The one major benefit of UV unwrapping an object is that it gives you exact control over the texture placement. Usually you would unwrap geometrically complex objects, or objects which you would like to do texture painting or add decals to.

However, UV mapping has two major pitfalls.

  • Seams. By unwrapping an object you are basically cutting it up with seams and flattening it out to place a 2D texture on it. The obvious problem is that these seams create undesirable "cuts" in the texturing. So care must be taken to place seams where they are least visible.

  • Distortion. Due to the nature of UV unwrapping, by cutting a 3D object up and plastering it flat there will be some distortion of the geometry. If done well this can be minimized fairly well, but that often requires more seams. So when UV unwrapping an object you need to find a balance between more seams and more distortion.
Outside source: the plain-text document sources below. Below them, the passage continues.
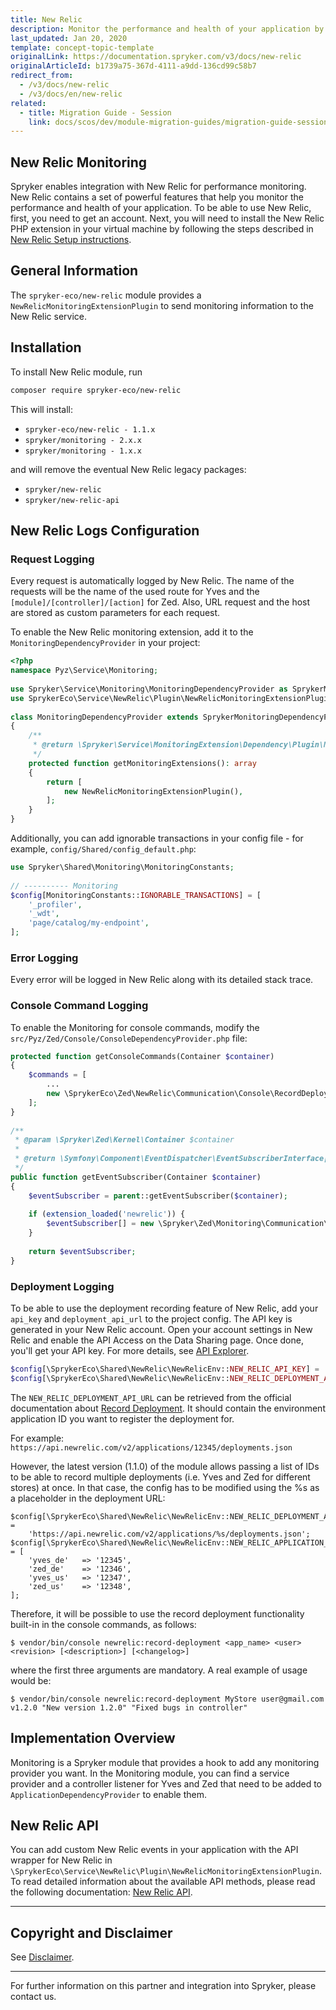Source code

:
 ```yaml
---
title: New Relic
description: Monitor the performance and health of your application by integrating New Relic into the Spryker Commerce OS.
last_updated: Jan 20, 2020
template: concept-topic-template
originalLink: https://documentation.spryker.com/v3/docs/new-relic
originalArticleId: b1739a75-367d-4111-a9dd-136cd99c58b7
redirect_from:
  - /v3/docs/new-relic
  - /v3/docs/en/new-relic
related:
  - title: Migration Guide - Session
    link: docs/scos/dev/module-migration-guides/migration-guide-session.html
---
```


## New Relic Monitoring

Spryker enables integration with New Relic for performance monitoring. New Relic contains a set of powerful features that help you monitor the performance and health of your application. To be able to use New Relic, first, you need to get an account. Next, you will need to install the New Relic PHP extension in your virtual machine by following the steps described in [New Relic Setup instructions](https://rpm.newrelic.com/accounts/1131235/applications/setup).

## General Information

The `spryker-eco/new-relic` module provides a `NewRelicMonitoringExtensionPlugin` to send monitoring information to the New Relic service.

## Installation

To install New Relic module, run
```bash
composer require spryker-eco/new-relic
```
This will install:

* `spryker-eco/new-relic - 1.1.x`
* `spryker/monitoring - 2.x.x`
* `spryker/monitoring - 1.x.x`

and will remove the eventual New Relic legacy packages:

* `spryker/new-relic`
* `spryker/new-relic-api`

## New Relic Logs Configuration

### Request Logging

Every request is automatically logged by New Relic. The name of the requests will be the name of the used route for Yves and the `[module]/[controller]/[action]` for Zed. Also, URL request and the host are stored as custom parameters for each request.

To enable the New Relic monitoring extension, add it to the `MonitoringDependencyProvider` in your project:

```php
<?php
namespace Pyz\Service\Monitoring;
                          
use Spryker\Service\Monitoring\MonitoringDependencyProvider as SprykerMonitoringDependencyProvider;
use SprykerEco\Service\NewRelic\Plugin\NewRelicMonitoringExtensionPlugin;
                          
class MonitoringDependencyProvider extends SprykerMonitoringDependencyProvider
{
    /**
     * @return \Spryker\Service\MonitoringExtension\Dependency\Plugin\MonitoringExtensionPluginInterface[]
     */
    protected function getMonitoringExtensions(): array
    {
        return [
            new NewRelicMonitoringExtensionPlugin(),
        ];
    }
}
```

Additionally, you can add ignorable transactions in your config file - for example, `config/Shared/config_default.php`:

```php
use Spryker\Shared\Monitoring\MonitoringConstants;
 
// ---------- Monitoring
$config[MonitoringConstants::IGNORABLE_TRANSACTIONS] = [
    '_profiler',
    '_wdt',
    'page/catalog/my-endpoint',
];
```

### Error Logging

Every error will be logged in New Relic along with its detailed stack trace.

### Console Command Logging

To enable the Monitoring for console commands, modify the `src/Pyz/Zed/Console/ConsoleDependencyProvider.php` file:

```php
protected function getConsoleCommands(Container $container)
{
    $commands = [
        ...
        new \SprykerEco\Zed\NewRelic\Communication\Console\RecordDeploymentConsole(),
    ];
}
 
/**
 * @param \Spryker\Zed\Kernel\Container $container
 *
 * @return \Symfony\Component\EventDispatcher\EventSubscriberInterface[]
 */
public function getEventSubscriber(Container $container)
{
    $eventSubscriber = parent::getEventSubscriber($container);
 
    if (extension_loaded('newrelic')) {
        $eventSubscriber[] = new \Spryker\Zed\Monitoring\Communication\Plugin\MonitoringConsolePlugin();
    }
 
    return $eventSubscriber;
}
```

### Deployment Logging

To be able to use the deployment recording feature of New Relic, add your `api_key` and `deployment_api_url` to the project config. The API key is generated in your New Relic account. Open your account settings in New Relic and enable the API Access on the Data Sharing page. Once done, you'll get your API key. For more details, see [API Explorer](https://rpm.newrelic.com/api/explore).

```php
$config[\SprykerEco\Shared\NewRelic\NewRelicEnv::NEW_RELIC_API_KEY] = 'YOUR_API_KEY';
$config[\SprykerEco\Shared\NewRelic\NewRelicEnv::NEW_RELIC_DEPLOYMENT_API_URL] = 'NEW_RELIC_DEPLOYMENT_API_URL';
```

The `NEW_RELIC_DEPLOYMENT_API_URL` can be retrieved from the official documentation about [Record Deployment](https://docs.newrelic.com/docs/apm/new-relic-apm/maintenance/record-deployments). It should contain the environment application ID you want to register the deployment for.

For example: `https://api.newrelic.com/v2/applications/12345/deployments.json`

However, the latest version (1.1.0)  of the module allows passing a list of IDs to be able to record multiple deployments (i.e. Yves and Zed for different stores) at once. In that case, the config has to be modified using the %s as a placeholder in the deployment URL:

```
$config[\SprykerEco\Shared\NewRelic\NewRelicEnv::NEW_RELIC_DEPLOYMENT_API_URL] =
    'https://api.newrelic.com/v2/applications/%s/deployments.json';
$config[\SprykerEco\Shared\NewRelic\NewRelicEnv::NEW_RELIC_APPLICATION_ID_ARRAY] = [
    'yves_de'   => '12345',
    'zed_de'    => '12346',
    'yves_us'   => '12347',
    'zed_us'    => '12348',
];
```
Therefore, it will be possible to use the record deployment functionality built-in in the console commands, as follows:

```
$ vendor/bin/console newrelic:record-deployment <app_name> <user> <revision> [<description>] [<changelog>]
```

where the first three arguments are mandatory. A real example of usage would be:

```
$ vendor/bin/console newrelic:record-deployment MyStore user@gmail.com v1.2.0 "New version 1.2.0" "Fixed bugs in controller"
```

## Implementation Overview

Monitoring is a Spryker module that provides a hook to add any monitoring provider you want. In the Monitoring module, you can find a service provider and a controller listener for Yves and Zed that need to be added to  `ApplicationDependencyProvider` to enable them.

## New Relic API

You can add custom New Relic events in your application with the API wrapper for New Relic in `\SprykerEco\Service\NewRelic\Plugin\NewRelicMonitoringExtensionPlugin`. To read detailed information about the available API methods, please read the following documentation: [New Relic API](https://docs.newrelic.com/docs/agents/php-agent/php-agent-api).

---

## Copyright and Disclaimer

See [Disclaimer](https://github.com/spryker/spryker-documentation).

---
For further information on this partner and integration into Spryker, please contact us.

<div class="hubspot-forms hubspot-forms--docs">
<div class="hubspot-form" id="hubspot-partners-1">
            <div class="script-embed" data-code="
                                            hbspt.forms.create({
				                                portalId: '2770802',
				                                formId: '163e11fb-e833-4638-86ae-a2ca4b929a41',
              	                                onFormReady: function() {
              		                                const hbsptInit = new CustomEvent('hbsptInit', {bubbles: true});
              		                                document.querySelector('#hubspot-partners-1').dispatchEvent(hbsptInit);
              	                                }
				                            });
            "></div>
</div>
</div>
Usually the benefit of having complete control over the final output (which is often absolutely necessary for complex models and custom texturing) outweighs these cons. In such cases the above problems can usually be sufficiently mitigated.


Generated Coordinates

The key to generated coordinates is that they are 3-dimensional. This is both their biggest advantage and disadvantage. Being 3-dimensional makes them perfect for procedural textures and voxels (though position coordinates work just peachy too). However, being 3-dimensional also means it is often tough and/or not ideal to use generated coordinates with 2-D image textures.

There are a few ways of using generated coordinates for 2-D textures, through using different mapping projections or some more advanced vector wrangling.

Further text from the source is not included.